Chapter 113

Parenting Choices

1 min read

Parents face exponential decision multiplication. Every choice affects multiple people with long-term implications.

The Daily Parenting Framework

Morning Routine Automation - Clothes picked Sunday for full week - Breakfast menu posted (kids choose from 3 options) - Backpacks packed night before - Standard wake-up to departure timeline - No negotiation on sequence

Activity Decision Filter For each potential kid activity: - Does child genuinely want this? (Not parent projection) - Can we sustain the logistics for 6 months? - Does it conflict with family priorities? - What are we saying no to?

Maximum 2 activities per child per season.

Screen Time Framework Remove daily negotiations: - School days: 1 hour after homework/chores - Weekends: 2 hours total - Content: Pre-approved list only - Location: Common areas only

Framework enforces itself.

The Discipline Decision Tree

When behavior issues arise: 1. Is child hungry/tired/sick? (Address basic needs first) 2. Is expectation age-appropriate? (Adjust if needed) 3. Natural consequence available? (Use it) 4. Logical consequence needed? (Implement calmly)

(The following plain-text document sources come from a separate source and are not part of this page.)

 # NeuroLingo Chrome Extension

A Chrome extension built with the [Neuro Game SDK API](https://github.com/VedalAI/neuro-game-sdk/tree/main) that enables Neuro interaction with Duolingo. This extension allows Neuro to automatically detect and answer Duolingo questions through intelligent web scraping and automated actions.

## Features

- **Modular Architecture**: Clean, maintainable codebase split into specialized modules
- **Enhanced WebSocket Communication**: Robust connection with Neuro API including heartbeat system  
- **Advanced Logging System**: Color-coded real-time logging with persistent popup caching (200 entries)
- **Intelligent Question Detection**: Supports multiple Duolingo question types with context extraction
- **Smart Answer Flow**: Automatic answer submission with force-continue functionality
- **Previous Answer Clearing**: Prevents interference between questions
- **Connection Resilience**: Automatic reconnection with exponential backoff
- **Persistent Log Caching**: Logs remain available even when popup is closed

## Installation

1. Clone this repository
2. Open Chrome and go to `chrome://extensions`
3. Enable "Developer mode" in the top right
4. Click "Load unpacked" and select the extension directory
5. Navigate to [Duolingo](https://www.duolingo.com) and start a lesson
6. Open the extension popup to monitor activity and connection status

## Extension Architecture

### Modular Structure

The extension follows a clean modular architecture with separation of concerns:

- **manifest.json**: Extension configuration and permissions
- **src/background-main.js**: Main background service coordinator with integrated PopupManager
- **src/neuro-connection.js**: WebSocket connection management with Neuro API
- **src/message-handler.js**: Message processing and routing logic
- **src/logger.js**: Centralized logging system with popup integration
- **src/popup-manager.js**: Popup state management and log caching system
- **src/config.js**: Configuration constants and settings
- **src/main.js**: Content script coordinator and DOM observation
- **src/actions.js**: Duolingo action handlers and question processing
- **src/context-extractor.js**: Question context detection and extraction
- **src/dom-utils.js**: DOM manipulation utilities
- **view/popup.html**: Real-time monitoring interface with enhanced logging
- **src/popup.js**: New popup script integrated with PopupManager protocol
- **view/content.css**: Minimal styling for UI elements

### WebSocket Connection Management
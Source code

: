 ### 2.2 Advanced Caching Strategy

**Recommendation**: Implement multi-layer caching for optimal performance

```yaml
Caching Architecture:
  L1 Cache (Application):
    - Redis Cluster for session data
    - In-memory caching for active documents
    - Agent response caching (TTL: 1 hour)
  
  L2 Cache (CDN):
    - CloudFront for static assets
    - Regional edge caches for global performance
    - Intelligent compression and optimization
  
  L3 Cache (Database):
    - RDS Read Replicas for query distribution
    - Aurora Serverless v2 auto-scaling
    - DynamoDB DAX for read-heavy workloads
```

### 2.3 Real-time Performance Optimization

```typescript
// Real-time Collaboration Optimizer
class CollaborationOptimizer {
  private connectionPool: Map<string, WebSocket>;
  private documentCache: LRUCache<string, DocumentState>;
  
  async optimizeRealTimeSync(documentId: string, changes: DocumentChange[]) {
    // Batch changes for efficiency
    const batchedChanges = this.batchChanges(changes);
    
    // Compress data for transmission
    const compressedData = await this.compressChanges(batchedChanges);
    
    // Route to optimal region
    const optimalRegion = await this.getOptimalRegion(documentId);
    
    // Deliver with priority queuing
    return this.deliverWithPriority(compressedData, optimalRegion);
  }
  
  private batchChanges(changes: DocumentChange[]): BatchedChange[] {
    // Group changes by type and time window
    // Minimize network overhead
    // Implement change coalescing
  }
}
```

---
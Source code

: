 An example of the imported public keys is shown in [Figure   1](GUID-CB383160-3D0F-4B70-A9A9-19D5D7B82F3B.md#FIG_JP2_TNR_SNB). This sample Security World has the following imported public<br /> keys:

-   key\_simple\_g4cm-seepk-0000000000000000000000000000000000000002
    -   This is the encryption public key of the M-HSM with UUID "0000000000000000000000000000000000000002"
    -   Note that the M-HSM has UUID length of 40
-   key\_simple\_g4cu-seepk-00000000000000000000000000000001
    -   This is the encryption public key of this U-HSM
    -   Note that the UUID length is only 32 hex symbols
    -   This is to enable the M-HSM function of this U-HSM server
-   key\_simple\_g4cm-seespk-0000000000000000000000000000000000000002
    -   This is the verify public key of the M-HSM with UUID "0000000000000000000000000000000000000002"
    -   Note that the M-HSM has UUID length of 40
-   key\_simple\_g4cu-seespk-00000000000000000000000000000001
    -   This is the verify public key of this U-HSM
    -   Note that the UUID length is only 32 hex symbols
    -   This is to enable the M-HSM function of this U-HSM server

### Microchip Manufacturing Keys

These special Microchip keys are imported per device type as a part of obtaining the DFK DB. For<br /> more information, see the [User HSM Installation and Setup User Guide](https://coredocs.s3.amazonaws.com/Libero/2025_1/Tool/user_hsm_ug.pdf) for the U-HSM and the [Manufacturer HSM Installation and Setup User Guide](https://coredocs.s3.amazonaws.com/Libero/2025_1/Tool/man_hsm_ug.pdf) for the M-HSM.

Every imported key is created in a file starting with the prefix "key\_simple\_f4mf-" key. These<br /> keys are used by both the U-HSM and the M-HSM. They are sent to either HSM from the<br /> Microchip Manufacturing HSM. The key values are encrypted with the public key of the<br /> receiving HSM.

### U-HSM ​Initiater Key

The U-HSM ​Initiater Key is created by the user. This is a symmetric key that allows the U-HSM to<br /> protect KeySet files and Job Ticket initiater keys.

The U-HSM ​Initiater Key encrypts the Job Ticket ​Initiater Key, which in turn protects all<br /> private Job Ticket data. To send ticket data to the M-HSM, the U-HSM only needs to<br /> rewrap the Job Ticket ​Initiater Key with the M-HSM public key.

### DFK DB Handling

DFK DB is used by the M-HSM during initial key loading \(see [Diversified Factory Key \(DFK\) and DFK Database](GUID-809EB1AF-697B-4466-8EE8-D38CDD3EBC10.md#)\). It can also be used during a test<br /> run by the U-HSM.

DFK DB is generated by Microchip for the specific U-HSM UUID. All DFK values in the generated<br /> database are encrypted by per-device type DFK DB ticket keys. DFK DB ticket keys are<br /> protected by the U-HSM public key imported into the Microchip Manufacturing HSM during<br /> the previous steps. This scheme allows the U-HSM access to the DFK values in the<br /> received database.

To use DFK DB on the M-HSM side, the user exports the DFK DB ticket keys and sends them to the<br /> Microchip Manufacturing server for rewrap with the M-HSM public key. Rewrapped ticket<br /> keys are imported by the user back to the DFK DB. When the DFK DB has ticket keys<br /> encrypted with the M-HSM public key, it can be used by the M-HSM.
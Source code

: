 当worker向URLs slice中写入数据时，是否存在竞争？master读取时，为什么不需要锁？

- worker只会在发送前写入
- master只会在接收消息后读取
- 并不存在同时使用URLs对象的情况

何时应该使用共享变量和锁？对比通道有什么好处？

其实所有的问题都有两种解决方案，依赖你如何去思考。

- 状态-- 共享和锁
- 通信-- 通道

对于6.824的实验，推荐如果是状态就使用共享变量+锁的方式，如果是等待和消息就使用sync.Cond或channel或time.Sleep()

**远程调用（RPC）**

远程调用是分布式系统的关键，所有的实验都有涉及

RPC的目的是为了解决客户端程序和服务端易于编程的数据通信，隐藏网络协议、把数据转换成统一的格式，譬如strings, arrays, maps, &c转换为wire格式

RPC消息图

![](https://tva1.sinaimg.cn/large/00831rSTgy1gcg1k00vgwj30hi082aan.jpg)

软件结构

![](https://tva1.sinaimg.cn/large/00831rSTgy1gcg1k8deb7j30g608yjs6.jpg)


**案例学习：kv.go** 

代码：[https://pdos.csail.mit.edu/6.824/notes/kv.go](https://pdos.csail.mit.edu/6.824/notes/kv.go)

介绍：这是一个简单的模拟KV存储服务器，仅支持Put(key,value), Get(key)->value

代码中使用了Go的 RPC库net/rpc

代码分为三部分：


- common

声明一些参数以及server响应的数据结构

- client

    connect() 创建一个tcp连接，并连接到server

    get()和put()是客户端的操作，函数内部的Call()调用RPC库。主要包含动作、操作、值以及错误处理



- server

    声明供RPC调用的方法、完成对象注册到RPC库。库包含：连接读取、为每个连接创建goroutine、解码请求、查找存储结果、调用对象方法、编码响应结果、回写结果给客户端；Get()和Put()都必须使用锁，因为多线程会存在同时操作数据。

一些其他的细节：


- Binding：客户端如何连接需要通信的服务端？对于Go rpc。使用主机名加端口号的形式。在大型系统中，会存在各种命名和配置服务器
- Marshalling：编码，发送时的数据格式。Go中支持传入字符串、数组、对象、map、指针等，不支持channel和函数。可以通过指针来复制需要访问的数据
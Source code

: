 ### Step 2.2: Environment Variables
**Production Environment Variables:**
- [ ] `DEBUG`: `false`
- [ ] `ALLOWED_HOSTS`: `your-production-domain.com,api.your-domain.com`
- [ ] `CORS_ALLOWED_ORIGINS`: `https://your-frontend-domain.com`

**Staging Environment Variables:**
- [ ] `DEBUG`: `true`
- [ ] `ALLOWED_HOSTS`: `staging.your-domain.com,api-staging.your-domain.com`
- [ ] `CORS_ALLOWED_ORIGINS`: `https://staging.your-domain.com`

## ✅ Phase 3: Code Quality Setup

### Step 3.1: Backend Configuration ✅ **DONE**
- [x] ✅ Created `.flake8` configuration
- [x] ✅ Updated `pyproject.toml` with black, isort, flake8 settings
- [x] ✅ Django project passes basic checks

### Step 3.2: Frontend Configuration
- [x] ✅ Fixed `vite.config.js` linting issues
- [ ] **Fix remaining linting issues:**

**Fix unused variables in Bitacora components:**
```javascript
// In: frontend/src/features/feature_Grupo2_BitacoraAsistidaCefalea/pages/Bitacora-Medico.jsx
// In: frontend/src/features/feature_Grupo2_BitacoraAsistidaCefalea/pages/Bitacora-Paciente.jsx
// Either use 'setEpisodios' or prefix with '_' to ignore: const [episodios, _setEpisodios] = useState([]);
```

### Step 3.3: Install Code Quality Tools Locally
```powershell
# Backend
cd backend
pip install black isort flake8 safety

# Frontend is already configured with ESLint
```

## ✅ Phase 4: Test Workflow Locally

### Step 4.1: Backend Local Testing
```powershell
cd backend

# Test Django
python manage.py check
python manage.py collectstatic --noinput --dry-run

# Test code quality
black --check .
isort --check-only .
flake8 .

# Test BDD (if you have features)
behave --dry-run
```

No emotional decision-making in the moment.

Educational Choices Framework

School Selection Matrix Weight factors by your values: - Academic rigor: ____% - Social environment: ____% - Commute time: ____% - Cost sustainability: ____% - Special needs support: ____%

Score options objectively, then visit top 3.

Homework Help Protocol - First 15 minutes: Child attempts alone - Next 10 minutes: Parent guides without doing - Still stuck: Email teacher for clarification - Parent doesn't do homework, ever

This prevents nightly homework battles.